**Try it:**
Each line of the data below containing "content" needs to be listed.

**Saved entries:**
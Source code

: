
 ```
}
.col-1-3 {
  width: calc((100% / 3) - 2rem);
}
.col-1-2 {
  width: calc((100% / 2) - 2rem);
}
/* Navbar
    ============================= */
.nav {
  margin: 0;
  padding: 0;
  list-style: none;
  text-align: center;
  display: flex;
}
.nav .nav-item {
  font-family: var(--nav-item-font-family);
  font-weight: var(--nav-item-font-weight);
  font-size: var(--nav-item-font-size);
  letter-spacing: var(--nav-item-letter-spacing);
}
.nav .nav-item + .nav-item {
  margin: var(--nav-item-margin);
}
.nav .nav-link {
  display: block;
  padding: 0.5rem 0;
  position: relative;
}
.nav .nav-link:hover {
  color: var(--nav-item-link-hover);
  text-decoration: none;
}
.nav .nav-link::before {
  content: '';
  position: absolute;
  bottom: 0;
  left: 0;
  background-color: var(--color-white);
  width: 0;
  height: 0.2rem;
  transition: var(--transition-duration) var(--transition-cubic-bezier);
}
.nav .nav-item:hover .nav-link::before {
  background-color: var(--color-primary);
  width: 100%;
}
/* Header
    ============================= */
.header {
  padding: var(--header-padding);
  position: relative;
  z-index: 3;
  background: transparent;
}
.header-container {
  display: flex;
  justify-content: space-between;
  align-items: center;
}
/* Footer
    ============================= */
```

**Result for this exercise:**
  content: '';
  justify-content: space-between;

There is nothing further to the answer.